Task objective: Copy, from the data below, each line that has the word "utilizzare".

Input for this task:
==================================================
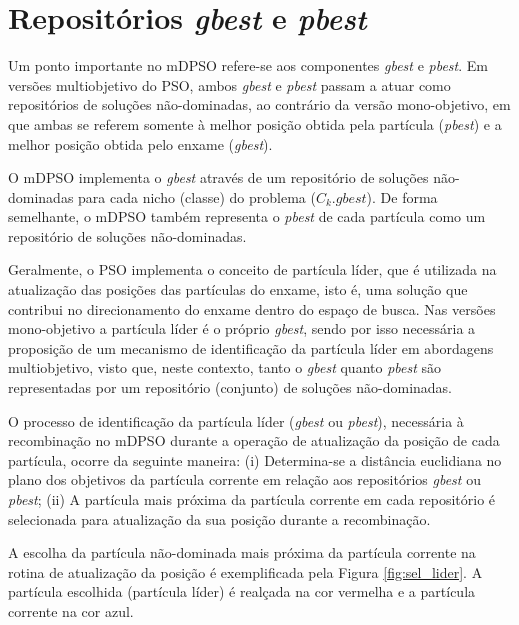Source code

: \documentclass[
	12pt,				%
	openany,			%
	oneside,	
	a4paper,			%
	brazil,				%
	]{unimontes-ppgmsc-abntex2}
\begin{document}
\section{Repositórios {\em gbest} e {\em pbest}}
\label{sec:rep_best}

Um ponto importante no mDPSO refere-se aos componentes {\em gbest} e {\em pbest}. Em versões multiobjetivo do PSO, ambos {\em gbest} e {\em pbest} passam a atuar como repositórios de soluções não-dominadas, ao contrário da versão mono-objetivo, em que ambas se referem somente à melhor posição obtida pela partícula ({\em pbest}) e a melhor posição obtida pelo enxame ({\em gbest}).

O mDPSO implementa o {\em gbest} através de um repositório de soluções não-dominadas para cada nicho (classe) do problema  ($C_k.gbest$). De forma semelhante, o mDPSO também representa o {\em pbest} de cada partícula como um repositório de soluções não-dominadas.  

Geralmente, o PSO implementa o conceito de partícula líder, que é utilizada na atualização das posições das partículas do enxame, isto é, uma solução que contribui no direcionamento do enxame dentro do espaço de busca. Nas versões mono-objetivo a partícula líder é o próprio {\em gbest}, sendo por isso necessária a proposição de um mecanismo de identificação da partícula líder em abordagens multiobjetivo, visto que, neste contexto, tanto o {\em gbest} quanto {\em pbest} são representadas por um repositório (conjunto) de soluções não-dominadas. 

O processo de identificação da partícula líder ({\em gbest} ou {\em pbest}), necessária à recombinação no mDPSO durante a operação de atualização da posição de cada partícula, ocorre da seguinte maneira: (i) Determina-se a distância euclidiana no plano dos objetivos da partícula corrente em relação aos repositórios {\em gbest} ou {\em pbest}; (ii) A partícula mais próxima da partícula corrente em cada repositório é selecionada para atualização da sua posição durante a recombinação. 

A escolha da partícula não-dominada  mais próxima da partícula corrente na rotina de atualização da posição é exemplificada pela Figura \ref{fig:sel_lider}. A partícula escolhida (partícula líder) é realçada na cor vermelha e a partícula corrente na cor azul.
\end{document}
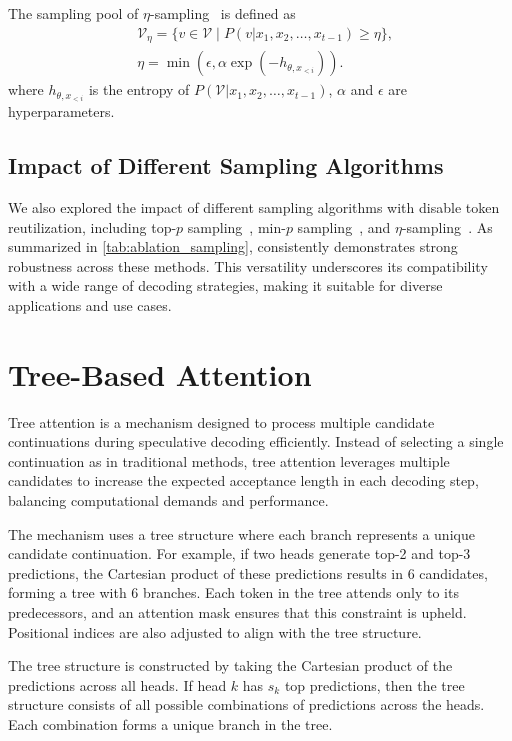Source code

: The sampling pool of $\eta$-sampling~\citep{eta} is defined as
\begin{equation}
\nonumber
    \begin{aligned}
        &\mathcal{V}_{\eta}=\{v\in\mathcal{V}\mid P(v|x_1,x_2,\ldots,x_{t-1})\geq \eta\}, \\
        & \eta =\min\left(\epsilon,\alpha\exp(-h_{\theta,x_{<i}})\right).
    \end{aligned}
\end{equation}
where ${h}_{\theta,x_{<i}}$ is the entropy of $P(\mathcal{V}|x_1,x_2,\ldots,x_{t-1})$, $\alpha$ and $\epsilon$ are hyperparameters.

\subsection{Impact of Different Sampling Algorithms}
We also explored the impact of different sampling algorithms with disable token reutilization, including top-$p$ sampling~\citep{topp}, min-$p$ sampling~\citep{minp}, and $\eta$-sampling~\citep{eta}. As summarized in \cref{tab:ablation_sampling}, \ours consistently demonstrates strong robustness across these methods. This versatility underscores its compatibility with a wide range of decoding strategies, making it suitable for diverse applications and use cases.




\section{Tree-Based Attention}
\label{app:tree_attn}
Tree attention is a mechanism designed to process multiple candidate continuations during speculative decoding efficiently. Instead of selecting a single continuation as in traditional methods, tree attention leverages multiple candidates to increase the expected acceptance length in each decoding step, balancing computational demands and performance.

The mechanism uses a tree structure where each branch represents a unique candidate continuation. For example, if two heads generate top-2 and top-3 predictions, the Cartesian product of these predictions results in 6 candidates, forming a tree with 6 branches. Each token in the tree attends only to its predecessors, and an attention mask ensures that this constraint is upheld. Positional indices are also adjusted to align with the tree structure.

The tree structure is constructed by taking the Cartesian product of the predictions across all heads. If head \( k \) has \( s_k \) top predictions, then the tree structure consists of all possible combinations of predictions across the heads. Each combination forms a unique branch in the tree.

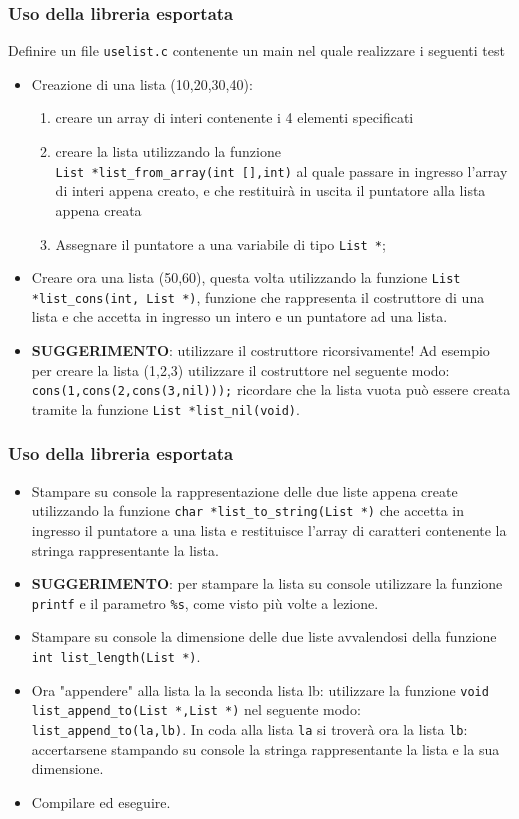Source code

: \documentclass{beamer}
\begin{document}
\begin{frame}[fragile]
\frametitle{Uso della libreria esportata}
Definire un file \texttt{uselist.c} contenente un main nel quale realizzare i seguenti test
\begin{itemize}
 \item Creazione di una lista (10,20,30,40):
\begin{enumerate}
 \item creare un array di interi contenente i 4 elementi specificati
 \item creare la lista utilizzando la funzione \\ \texttt{List *list\_from\_array(int [],int)} al quale passare in ingresso l'array di interi appena creato, e che restituirà in uscita il puntatore alla lista appena creata
 \item Assegnare il puntatore a una variabile di tipo \texttt{List *};
\end{enumerate}
 \item Creare ora una lista (50,60), questa volta utilizzando la funzione \texttt{List *list\_cons(int, List *)}, funzione che rappresenta il costruttore di una lista e che accetta in ingresso un intero e un puntatore ad una lista.
 \item \textbf{SUGGERIMENTO}: utilizzare il costruttore ricorsivamente! Ad esempio per creare la lista (1,2,3) utilizzare il costruttore nel seguente modo: \texttt{cons(1,cons(2,cons(3,nil)));} ricordare che la lista vuota può essere creata tramite la funzione \texttt{List *list\_nil(void)}.
\end{itemize}
\end{frame}

\begin{frame}[fragile]
\frametitle{Uso della libreria esportata}
\begin{itemize}
 \item Stampare su console la rappresentazione delle due liste appena create utilizzando la funzione \texttt{char *list\_to\_string(List *)} che accetta in ingresso il puntatore a una lista e restituisce l'array di caratteri contenente la stringa rappresentante la lista. \item \textbf{SUGGERIMENTO}: per stampare la lista su console utilizzare la funzione \texttt{printf} e il parametro \texttt{\%s}, come visto più volte a lezione.
 \item Stampare su console la dimensione delle due liste avvalendosi della funzione \texttt{int list\_length(List *)}.
 \item Ora "appendere" alla lista la la seconda lista lb: utilizzare la funzione \texttt{void list\_append\_to(List *,List *)} nel seguente modo: \texttt{list\_append\_to(la,lb)}. In coda alla lista \texttt{la} si troverà ora la lista \texttt{lb}: accertarsene stampando su console la stringa rappresentante la lista e la sua dimensione.
 \item Compilare ed eseguire.
\end{itemize}
\end{frame}
\end{document}
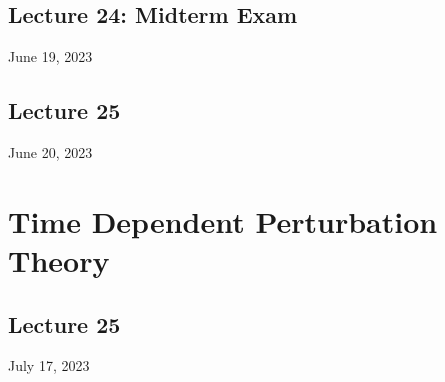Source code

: \documentclass[12pt,fancychapters]{report}
\numberwithin{equation}{section}
\begin{document}
\section{Lecture 24: Midterm Exam}
June 19, 2023




\newpage
\section{Lecture 25}
June 20, 2023





\newpage
\chapter{Time Dependent Perturbation Theory}
\section{Lecture 25}
July 17, 2023
\end{document}
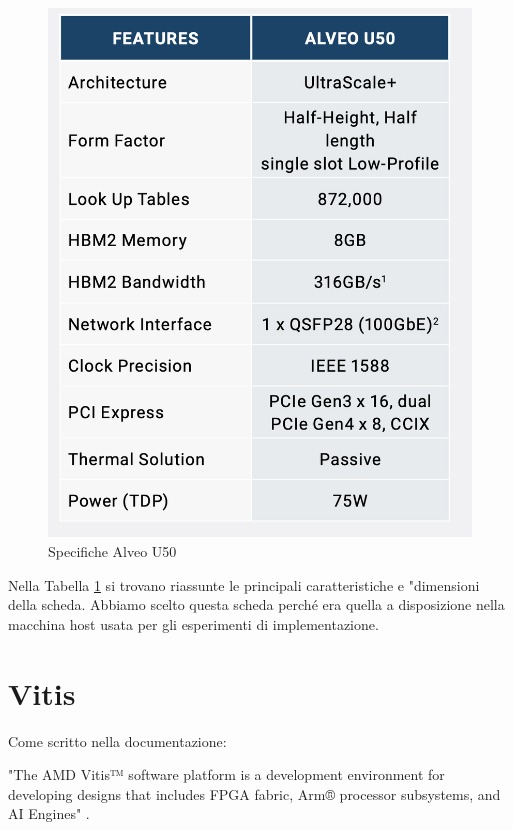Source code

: \begin{figure}[h!]
    \centering
    \includegraphics[scale=0.3]{images/Capitolo2/3_im.png}
    \caption{Specifiche Alveo U50 \cite{sitoAlveoU50}}
    \label{Specifiche-U50}
\end{figure}

Nella Tabella \ref{Specifiche-U50} si trovano riassunte le principali caratteristiche e "dimensioni della scheda.
Abbiamo scelto questa scheda perché era quella a disposizione nella macchina host usata per gli esperimenti di implementazione.
\vspace{0,3cm}

\section{Vitis}
\label{Vitis}
Come scritto nella documentazione:

\vspace{0,2cm}

"The AMD Vitis™ software platform is a development environment for developing designs that includes FPGA fabric, Arm® processor subsystems, and AI Engines" \cite{sitoAMDvitis}. 

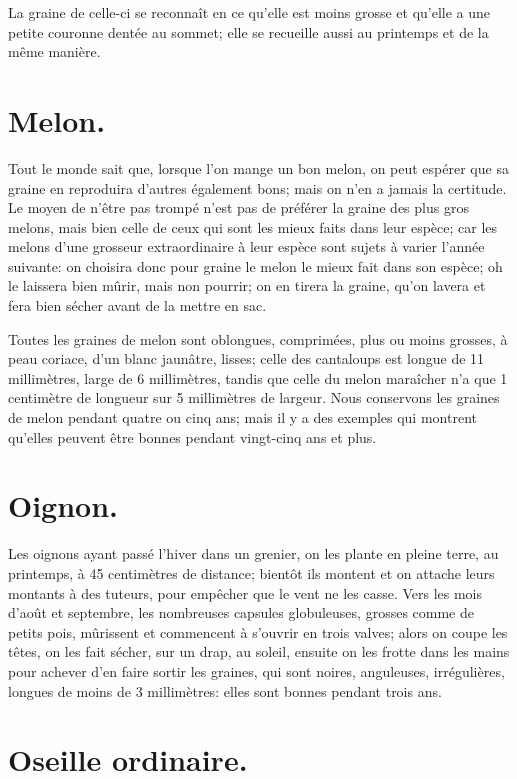 \documentclass[10pt,a4paper]{book}
\begin{document}
La graine de celle-ci se reconnaît en ce qu'elle est moins grosse et qu'elle a une petite couronne dentée au sommet; elle se recueille aussi au printemps et de la même manière.

\section{Melon.}

Tout le monde sait que, lorsque l'on mange un bon melon, on peut espérer que sa graine en reproduira d'autres également bons; mais on n'en a jamais la certitude. Le moyen de n'être pas trompé n'est pas de préférer la graine des plus gros melons, mais bien celle de ceux qui sont les mieux faits dans leur espèce; car les melons d'une grosseur extraordinaire à leur espèce sont sujets à varier l'année suivante: on choisira donc pour graine le melon le mieux fait dans son espèce; oh le laissera bien mûrir, mais non pourrir; on en tirera la graine, qu'on lavera et fera bien sécher avant de la mettre en sac.

Toutes les graines de melon sont oblongues, comprimées, plus ou moins grosses, à peau coriace, d'un blanc jaunâtre, lisses; celle des cantaloups est longue de 11 millimètres, large de 6 millimètres, tandis que celle du melon maraîcher n'a que 1 centimètre de longueur sur 5 millimètres de largeur. Nous conservons les graines de melon pendant quatre ou cinq ans; mais il y a des exemples qui montrent qu'elles peuvent être bonnes pendant vingt-cinq ans et plus.

\section{Oignon.}

Les oignons ayant passé l'hiver dans un grenier, on les plante en pleine terre, au printemps, à 45 centimètres de distance; bientôt ils montent et on attache leurs montants à des tuteurs, pour empêcher que le vent ne les casse. Vers les mois d'août et septembre, les nombreuses capsules globuleuses, grosses comme de petits pois, mûrissent et commencent à s'ouvrir en trois valves; alors on coupe les têtes, on les fait sécher, sur un drap, au soleil, ensuite on les frotte dans les mains pour achever d'en faire sortir les graines, qui sont noires, anguleuses, irrégulières, longues de moins de 3 millimètres: elles sont bonnes pendant trois ans.

\section{Oseille ordinaire.}
\end{document}
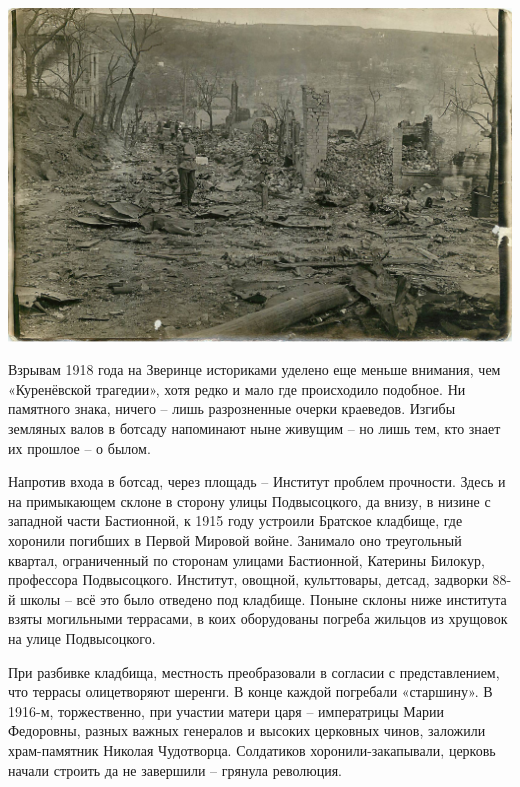 \begin{center}
\includegraphics[width=\textwidth]{chast-vosp/zver/902_001.jpg}
\end{center}


Взрывам 1918 года на Зверинце историками уделено еще меньше внимания, чем «Куренёвской трагедии», хотя редко и мало где происходило подобное. Ни памятного знака, ничего – лишь разрозненные очерки краеведов. Изгибы земляных валов в ботсаду напоминают ныне живущим – но лишь тем, кто знает их прошлое – о былом.

Напротив входа в ботсад, через площадь – Институт проблем прочности. Здесь и на примыкающем склоне в сторону улицы Подвысоцкого, да внизу, в низине с западной части Бастионной, к 1915 году устроили Братское кладбище, где хоронили погибших в Первой Мировой войне. Занимало оно треугольный квартал, ограниченный по сторонам улицами Бастионной, Катерины Билокур, профессора Подвысоцкого. Институт, овощной, культтовары, детсад, задворки 88-й школы – всё это было отведено под кладбище. Поныне склоны ниже института взяты могильными террасами, в коих оборудованы погреба жильцов из хрущовок на улице Подвысоцкого.

При разбивке кладбища, местность преобразовали в согласии с представлением, что террасы олицетворяют шеренги. В конце каждой погребали «старшину». В 1916-м, торжественно, при участии матери царя – императрицы Марии Федоровны, разных важных генералов и высоких церковных чинов, заложили храм-памятник Николая Чудотворца. Солдатиков хоронили-закапывали, церковь начали строить да не завершили – грянула революция.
==================================================
Solved problem:
 \item \textbf{SUGGERIMENTO}: utilizzare il costruttore ricorsivamente! Ad esempio per creare la lista (1,2,3) utilizzare il costruttore nel seguente modo: \texttt{cons(1,cons(2,cons(3,nil)));} ricordare che la lista vuota può essere creata tramite la funzione \texttt{List *list\_nil(void)}.
 \item Stampare su console la rappresentazione delle due liste appena create utilizzando la funzione \texttt{char *list\_to\_string(List *)} che accetta in ingresso il puntatore a una lista e restituisce l'array di caratteri contenente la stringa rappresentante la lista. \item \textbf{SUGGERIMENTO}: per stampare la lista su console utilizzare la funzione \texttt{printf} e il parametro \texttt{\%s}, come visto più volte a lezione.
 \item Ora "appendere" alla lista la la seconda lista lb: utilizzare la funzione \texttt{void list\_append\_to(List *,List *)} nel seguente modo: \texttt{list\_append\_to(la,lb)}. In coda alla lista \texttt{la} si troverà ora la lista \texttt{lb}: accertarsene stampando su console la stringa rappresentante la lista e la sua dimensione.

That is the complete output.